A problem of the form was hinted at on an upcoming assignment:
$minimize$ $tr(P)$
$s.t.$
$A^TP+PA = -Q$,
$P=P^T>0$
It was hinted that the desired solution require the problem be transformed into a form similar to the one shown below and solved via KKT optimality conditions. Where the transformed constraints will be four equalities or inequalities.
$minimize$ $(C^TX)$
$s.t.$
$AX = b$
My question is how are these four transformed constraints found or derived?
---update---
Perhaps I am over complicating this.

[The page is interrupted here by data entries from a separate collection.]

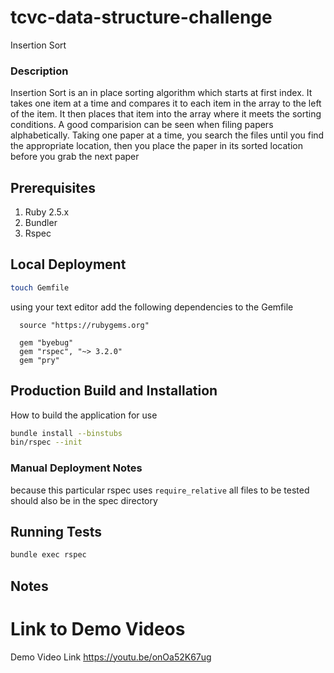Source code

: # tcvc-data-structure-challenge
Insertion Sort

### Description

Insertion Sort is an in place sorting algorithm which
starts at first index. It takes one item at a time and compares
it to each item in the array to the left of the item. It then
places that item into the array where it meets the sorting
conditions. A good comparision can be seen when filing papers
alphabetically. Taking one paper at a time, you search the files
until you find the appropriate location, then you place the paper
in its sorted location before you grab the next paper

## Prerequisites
1. Ruby 2.5.x
2. Bundler
3. Rspec

## Local Deployment
```bash
touch Gemfile
```
using your text editor add the following dependencies to the Gemfile

```
  source "https://rubygems.org"

  gem "byebug"
  gem "rspec", "~> 3.2.0"
  gem "pry"
```


## Production Build and Installation
How to build the application for use
```bash
bundle install --binstubs
bin/rspec --init
```

### Manual Deployment Notes
because this particular rspec uses `require_relative` 
all files to be tested should also be in the spec directory

## Running Tests
```bash
bundle exec rspec
```
## Notes

# Link to Demo Videos
Demo Video Link
https://youtu.be/onOa52K67ug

If $A$, $Q$ and $P$ are $2x2$, that would be four linear equalities of the form $Ax=b$. For $P=\begin{bmatrix}p_1&p_3\\p_3&p_2\end{bmatrix}$, would it be valid specify the problem as $minimize(p_1+p_2)$, since we want to minimize $trace(P)$? Then taking the 1st equality piecewise:
$(1)$ $2A_{11}p_1+2A_{21}p_3=-Q_{11}$
$(2)$ $A_{12}p_1+A_{21}p_2+(A_{11}p_1+A_{22})p_3=0$
$(3)$ $2A_{22}p_2+2A_{12}p_3=-Q_{22}$
And to define P as PSD:
$(4)$ $p_1 \geq 0$
$(5)$ $p_1p_2-p_3^2 \geq 0$
Then apply the KKT conditions to $min(p_1+p_2)$ and constraints 1-5, treating $p_1, p_2$ & $p_3$ as the variables for which to be solved?
If that is the case, why did the instructor hint that the problem should be transformed to $minimize(C^TX)$?